### TASK BRIEF
Exact copy, no pictures: output all the records that follow.

========

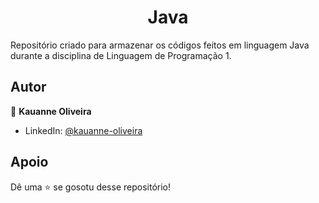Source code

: <h1 align="center">Java</h1>

Repositório criado para armazenar os códigos feitos em linguagem Java durante a disciplina de Linguagem de Programação 1.

##  Autor

👤 **Kauanne Oliveira**

- LinkedIn: [ @kauanne-oliveira ](https://linkedin.com/in/kauanne-oliveira-13a788259)

##  Apoio

Dê uma ⭐️ se gosotu desse repositório!
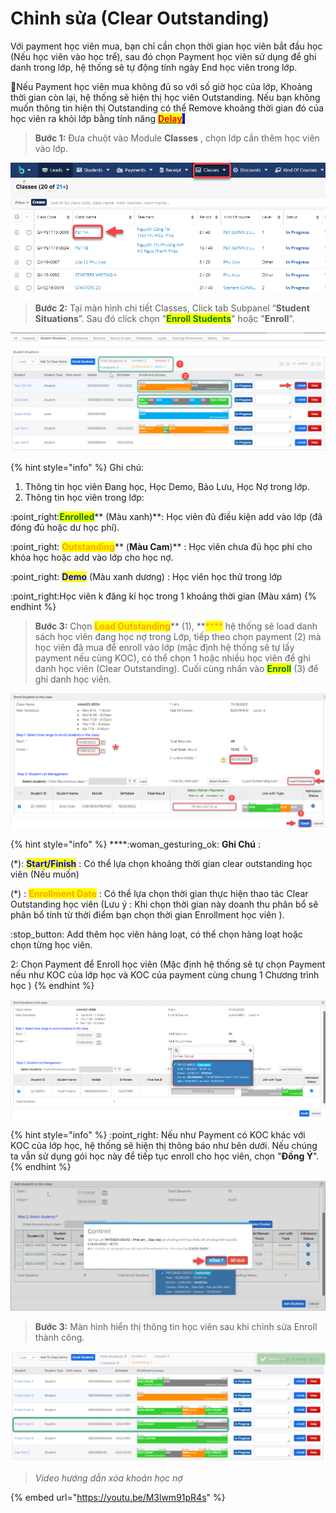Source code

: # Chỉnh sửa (Clear Outstanding)

Với payment học viên mua, bạn chỉ cần chọn thời gian học viên bắt đầu học (Nếu học viên vào học trể), sau đó chọn Payment học viên sử dụng để ghi danh trong lớp, hệ thống sẽ tự động tính ngày End học viên trong lớp.&#x20;

:tada:Nếu Payment học viên mua không đủ so với số giờ học của lớp, Khoảng thời gian còn lại, hệ thống sẽ hiện thị học viên Outstanding. Nếu bạn không muốn thông tin hiện thị Outstanding có thể Remove khoảng thời gian đó của học viên ra khỏi lớp bằng tính năng [<mark style="background-color:blue;"><mark style="color:red;">**Delay**<mark style="color:red;"></mark><mark style="background-color:blue;">.</mark>](https://app.gitbook.com/s/-LrHReb9JsrFo3TW8d7S/\~/changes/mKEnCKYJONS9os1Pgid2/tinh-nang-cap-nhat-moi/bao-luu-xoa-hoc-vien)<mark style="background-color:blue;"></mark>

> **Bước 1:** Đưa chuột vào Module **Classes** , chọn lớp cần thêm học viên vào lớp.

![](../.gitbook/assets/HocDemo1.png)

> **Bước 2:** Tại màn hình chi tiết Classes, Click tab Subpanel “**Student Situations**”. Sau đó click chọn "<mark style="color:green;">**Enroll Students**</mark>" hoặc "**Enroll**".

![](../.gitbook/assets/edit1.png)

{% hint style="info" %}
Ghi chú:

1. Thông tin học viên Đang học, Học Demo, Bảo Lưu, Học Nợ trong lớp.
2. Thông tin học viên trong lớp:&#x20;

:point\_right:<mark style="color:green;">**Enrolled**</mark>** (Màu xanh)**: Học viên đủ điều kiện add vào lớp (đã đóng đủ hoặc dư học phí).

:point\_right: <mark style="color:orange;">**Outstanding**</mark>** (**Màu Cam**)** : Học viên chưa đủ học phí cho khóa học hoặc add vào lớp cho học nợ.

:point\_right: <mark style="color:blue;">**Demo**</mark> (Màu xanh dương) : Học viên học thử trong lớp

:point\_right:Học viên k đăng kí học trong 1 khoảng thời gian (Màu xám)
{% endhint %}

> **Bước 3:** Chọn <mark style="color:orange;">**Load Outstanding**</mark>** (1), **<mark style="color:orange;">****</mark> hệ thống sẽ load danh sách học viên đang học nợ trong Lớp, tiếp theo chọn payment (2) mà học viên đã mua để enroll vào lớp (mặc định hệ thống sẽ tự lấy payment nếu cùng KOC), có thể  chọn 1 hoặc nhiều học viên để ghi danh học viên (Clear Outstanding). Cuối cùng nhấn vào <mark style="color:green;">**Enroll**</mark> (3) để ghi danh học viên.

![](../.gitbook/assets/edit2.png)

{% hint style="info" %}
****:woman\_gesturing\_ok: **Ghi Chú** :

(\*):  <mark style="color:blue;">**Start/Finish**</mark> : Có thể lựa chọn khoảng thời gian clear outstanding học viên (Nếu muốn)

(\*) : <mark style="color:orange;">**Enrollment Date**</mark> : Có thể lựa chọn thời gian thực hiện thao tác Clear Outstanding học viên (Lưu ý : Khi chọn thời gian này doanh thu phân bổ sẽ phân bổ tính từ thời điểm bạn chọn thời gian Enrollment học viên ).

:stop\_button: Add thêm học viên hàng loạt, có thể chọn hàng loạt hoặc chọn từng học viên.

2: Chọn Payment để Enroll học viên (Mặc định hệ thống sẽ tự chọn Payment nếu như KOC của lớp học và KOC của payment cùng chung 1 Chương trình học )
{% endhint %}

![](../.gitbook/assets/addhv.png)

{% hint style="info" %}
:point\_right: Nếu như Payment có KOC khác với KOC của lớp học, hệ thống sẽ hiện thị thông báo như bên dưới. Nếu chúng ta vẫn sử dụng gói học này để tiếp tục enroll cho học viên, chọn "**Đồng Ý**".
{% endhint %}

![](<../.gitbook/assets/3 (1).jpg>)

> **Bước 3:** Màn hình hiển thị thông tin học viên sau khi chỉnh sửa Enroll thành công.

![](../.gitbook/assets/dela3.png)

> _Video hướng dẫn xóa khoản học nợ_

{% embed url="https://youtu.be/M3lwm91pR4s" %}
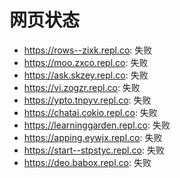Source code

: # 网页状态
- https://rows--zixk.repl.co: 失败
- https://moo.zxco.repl.co: 失败
- https://ask.skzey.repl.co: 失败
- https://vi.zogzr.repl.co: 失败
- https://ypto.tnpyv.repl.co: 失败
- https://chatai.cokio.repl.co: 失败
- https://learninggarden.repl.co: 失败
- https://apping.eywjx.repl.co: 失败
- https://start--stpstyc.repl.co: 失败
- https://deo.babox.repl.co: 失败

========

### TASK ANSWER
Source code

: <h1 align="center">Java</h1>

Repositório criado para armazenar os códigos feitos em linguagem Java durante a disciplina de Linguagem de Programação 1.

##  Autor

👤 **Kauanne Oliveira**

- LinkedIn: [ @kauanne-oliveira ](https://linkedin.com/in/kauanne-oliveira-13a788259)

##  Apoio

Dê uma ⭐️ se gosotu desse repositório!
Source code

: # Chỉnh sửa (Clear Outstanding)

Với payment học viên mua, bạn chỉ cần chọn thời gian học viên bắt đầu học (Nếu học viên vào học trể), sau đó chọn Payment học viên sử dụng để ghi danh trong lớp, hệ thống sẽ tự động tính ngày End học viên trong lớp.&#x20;

:tada:Nếu Payment học viên mua không đủ so với số giờ học của lớp, Khoảng thời gian còn lại, hệ thống sẽ hiện thị học viên Outstanding. Nếu bạn không muốn thông tin hiện thị Outstanding có thể Remove khoảng thời gian đó của học viên ra khỏi lớp bằng tính năng [<mark style="background-color:blue;"><mark style="color:red;">**Delay**<mark style="color:red;"></mark><mark style="background-color:blue;">.</mark>](https://app.gitbook.com/s/-LrHReb9JsrFo3TW8d7S/\~/changes/mKEnCKYJONS9os1Pgid2/tinh-nang-cap-nhat-moi/bao-luu-xoa-hoc-vien)<mark style="background-color:blue;"></mark>

> **Bước 1:** Đưa chuột vào Module **Classes** , chọn lớp cần thêm học viên vào lớp.

![](../.gitbook/assets/HocDemo1.png)

> **Bước 2:** Tại màn hình chi tiết Classes, Click tab Subpanel “**Student Situations**”. Sau đó click chọn "<mark style="color:green;">**Enroll Students**</mark>" hoặc "**Enroll**".

![](../.gitbook/assets/edit1.png)

{% hint style="info" %}
Ghi chú:

1. Thông tin học viên Đang học, Học Demo, Bảo Lưu, Học Nợ trong lớp.
2. Thông tin học viên trong lớp:&#x20;

:point\_right:<mark style="color:green;">**Enrolled**</mark>** (Màu xanh)**: Học viên đủ điều kiện add vào lớp (đã đóng đủ hoặc dư học phí).

:point\_right: <mark style="color:orange;">**Outstanding**</mark>** (**Màu Cam**)** : Học viên chưa đủ học phí cho khóa học hoặc add vào lớp cho học nợ.

:point\_right: <mark style="color:blue;">**Demo**</mark> (Màu xanh dương) : Học viên học thử trong lớp

:point\_right:Học viên k đăng kí học trong 1 khoảng thời gian (Màu xám)
{% endhint %}

> **Bước 3:** Chọn <mark style="color:orange;">**Load Outstanding**</mark>** (1), **<mark style="color:orange;">****</mark> hệ thống sẽ load danh sách học viên đang học nợ trong Lớp, tiếp theo chọn payment (2) mà học viên đã mua để enroll vào lớp (mặc định hệ thống sẽ tự lấy payment nếu cùng KOC), có thể  chọn 1 hoặc nhiều học viên để ghi danh học viên (Clear Outstanding). Cuối cùng nhấn vào <mark style="color:green;">**Enroll**</mark> (3) để ghi danh học viên.

![](../.gitbook/assets/edit2.png)

{% hint style="info" %}
****:woman\_gesturing\_ok: **Ghi Chú** :

(\*):  <mark style="color:blue;">**Start/Finish**</mark> : Có thể lựa chọn khoảng thời gian clear outstanding học viên (Nếu muốn)

(\*) : <mark style="color:orange;">**Enrollment Date**</mark> : Có thể lựa chọn thời gian thực hiện thao tác Clear Outstanding học viên (Lưu ý : Khi chọn thời gian này doanh thu phân bổ sẽ phân bổ tính từ thời điểm bạn chọn thời gian Enrollment học viên ).

:stop\_button: Add thêm học viên hàng loạt, có thể chọn hàng loạt hoặc chọn từng học viên.

2: Chọn Payment để Enroll học viên (Mặc định hệ thống sẽ tự chọn Payment nếu như KOC của lớp học và KOC của payment cùng chung 1 Chương trình học )
{% endhint %}

![](../.gitbook/assets/addhv.png)

{% hint style="info" %}
:point\_right: Nếu như Payment có KOC khác với KOC của lớp học, hệ thống sẽ hiện thị thông báo như bên dưới. Nếu chúng ta vẫn sử dụng gói học này để tiếp tục enroll cho học viên, chọn "**Đồng Ý**".
{% endhint %}

![](<../.gitbook/assets/3 (1).jpg>)

> **Bước 3:** Màn hình hiển thị thông tin học viên sau khi chỉnh sửa Enroll thành công.

![](../.gitbook/assets/dela3.png)

> _Video hướng dẫn xóa khoản học nợ_

{% embed url="https://youtu.be/M3lwm91pR4s" %}
Source code

: # 网页状态
- https://rows--zixk.repl.co: 失败
- https://moo.zxco.repl.co: 失败
- https://ask.skzey.repl.co: 失败
- https://vi.zogzr.repl.co: 失败
- https://ypto.tnpyv.repl.co: 失败
- https://chatai.cokio.repl.co: 失败
- https://learninggarden.repl.co: 失败
- https://apping.eywjx.repl.co: 失败
- https://start--stpstyc.repl.co: 失败
- https://deo.babox.repl.co: 失败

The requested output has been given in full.